Prompt: This exercise calls for copying every line below that holds the word "ListNode".

Data provided:
————————
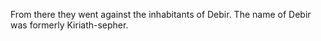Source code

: From there they went against the inhabitants of Debir. The name of Debir was formerly Kiriath-sepher.
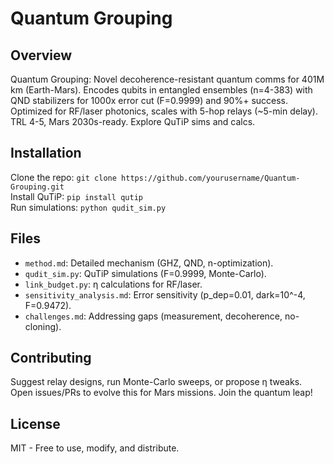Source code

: # Quantum Grouping

## Overview
Quantum Grouping: Novel decoherence-resistant quantum comms for 401M km (Earth-Mars). Encodes qubits in entangled ensembles (n=4-383) with QND stabilizers for 1000x error cut (F=0.9999) and 90%+ success. Optimized for RF/laser photonics, scales with 5-hop relays (~5-min delay). TRL 4-5, Mars 2030s-ready. Explore QuTiP sims and calcs.

## Installation
Clone the repo: `git clone https://github.com/yourusername/Quantum-Grouping.git`  
Install QuTiP: `pip install qutip`  
Run simulations: `python qudit_sim.py`

## Files
- `method.md`: Detailed mechanism (GHZ, QND, n-optimization).
- `qudit_sim.py`: QuTiP simulations (F=0.9999, Monte-Carlo).
- `link_budget.py`: η calculations for RF/laser.
- `sensitivity_analysis.md`: Error sensitivity (p_dep=0.01, dark=10^-4, F=0.9472).
- `challenges.md`: Addressing gaps (measurement, decoherence, no-cloning).

## Contributing
Suggest relay designs, run Monte-Carlo sweeps, or propose η tweaks. Open issues/PRs to evolve this for Mars missions. Join the quantum leap!

## License
MIT - Free to use, modify, and distribute.
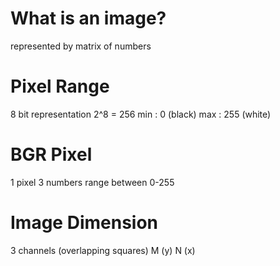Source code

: # What is an image?
represented by matrix of numbers

# Pixel Range
8 bit representation
2^8 = 256
min : 0 (black)
max : 255 (white)

# BGR Pixel
1 pixel 3 numbers
range between 0-255

# Image Dimension
3 channels (overlapping squares)
M (y)
N (x)


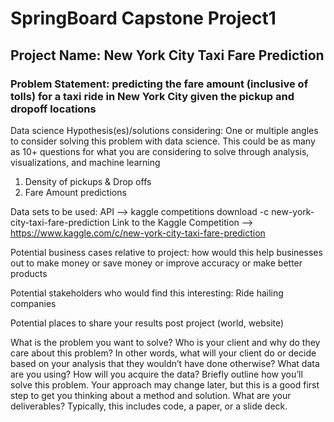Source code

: # SpringBoard Capstone Project1

## Project Name: New York City Taxi Fare Prediction

### Problem Statement: predicting the fare amount (inclusive of tolls) for a taxi ride in New York City given the pickup and dropoff locations

Data science Hypothesis(es)/solutions considering: One or multiple angles to consider solving this problem with data science. This could be as many as 10+ questions for what you are considering to solve through analysis, visualizations, and machine learning

1) Density of pickups & Drop offs
2) Fare Amount predictions

Data sets to be used: API --> kaggle competitions download -c new-york-city-taxi-fare-prediction
Link to the Kaggle Competition --> https://www.kaggle.com/c/new-york-city-taxi-fare-prediction

Potential business cases relative to project: how would this help businesses out to make money or save money or improve accuracy or make better products

Potential stakeholders who would find this interesting: Ride hailing companies

Potential places to share your results post project (world, website)

What is the problem you want to solve?
Who is your client and why do they care about this problem? In other words, what will your client do or decide based on your analysis that they wouldn’t have done otherwise?
What data are you using? How will you acquire the data?
Briefly outline how you’ll solve this problem. Your approach may change later, but this is a good first step to get you thinking about a method and solution.
What are your deliverables? Typically, this includes code, a paper, or a slide deck.
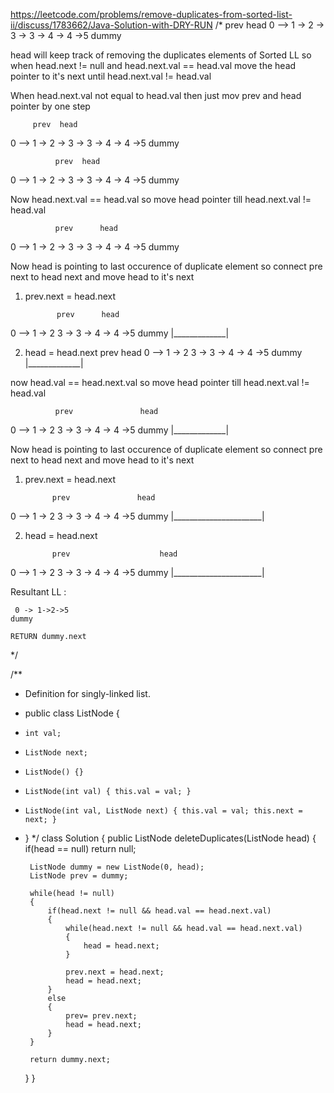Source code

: https://leetcode.com/problems/remove-duplicates-from-sorted-list-ii/discuss/1783662/Java-Solution-with-DRY-RUN
/*
prev      head
  0    --> 1 -> 2 -> 3 -> 3 -> 4 -> 4 ->5
dummy

head will keep track of removing the duplicates elements of Sorted LL
so when head.next != null and head.next.val == head.val 
move the head pointer to it's next until head.next.val != head.val
 
When head.next.val not equal to head.val then just mov prev and head pointer by one step


         prev  head
  0    --> 1 -> 2 -> 3 -> 3 -> 4 -> 4 ->5
dummy


              prev  head
  0    --> 1 -> 2 -> 3 -> 3 -> 4 -> 4 ->5
dummy

Now head.next.val == head.val so move head pointer till head.next.val != head.val


              prev      head
  0    --> 1 -> 2 -> 3 -> 3 -> 4 -> 4 ->5
dummy


Now head is pointing to last occurence of duplicate element so connect pre next to head next  and move head to it's next

1. prev.next = head.next

              prev      head
  0    --> 1 -> 2   3 -> 3 -> 4 -> 4 ->5
dummy           |_____________|


2. head = head.next
              prev          head
  0    --> 1 -> 2   3 -> 3 -> 4 -> 4 ->5
dummy           |_____________|


now head.val == head.next.val so move head pointer till head.next.val != head.val

              prev               head
  0    --> 1 -> 2   3 -> 3 -> 4 -> 4 ->5
dummy           |_____________|

Now head is pointing to last occurence of duplicate element so connect pre next to head next  and move head to it's next

1. prev.next = head.next

             prev               head
  0    --> 1 -> 2   3 -> 3 -> 4 -> 4 ->5
dummy           |______________________|


2. head = head.next

             prev                    head
  0    --> 1 -> 2   3 -> 3 -> 4 -> 4 ->5
dummy           |______________________|


Resultant LL  : 

     0 -> 1->2->5
    dummy    
    
    RETURN dummy.next
*/


/**
 * Definition for singly-linked list.
 * public class ListNode {
 *     int val;
 *     ListNode next;
 *     ListNode() {}
 *     ListNode(int val) { this.val = val; }
 *     ListNode(int val, ListNode next) { this.val = val; this.next = next; }
 * }
 */
class Solution {
    public ListNode deleteDuplicates(ListNode head) {
        if(head == null) return null;
        
        ListNode dummy = new ListNode(0, head);
        ListNode prev = dummy;
        
        while(head != null)
        {
            if(head.next != null && head.val == head.next.val)
            {
                while(head.next != null && head.val == head.next.val)
                {
                    head = head.next;
                }
                
                prev.next = head.next;
                head = head.next;
            }
            else
            {
                prev= prev.next;
                head = head.next;
            }
        }
        
        return dummy.next;
        
        
    }
}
————————
Task response:
 * public class ListNode {
 *     ListNode next;
 *     ListNode() {}
 *     ListNode(int val) { this.val = val; }
 *     ListNode(int val, ListNode next) { this.val = val; this.next = next; }
    public ListNode deleteDuplicates(ListNode head) {
        ListNode dummy = new ListNode(0, head);
        ListNode prev = dummy;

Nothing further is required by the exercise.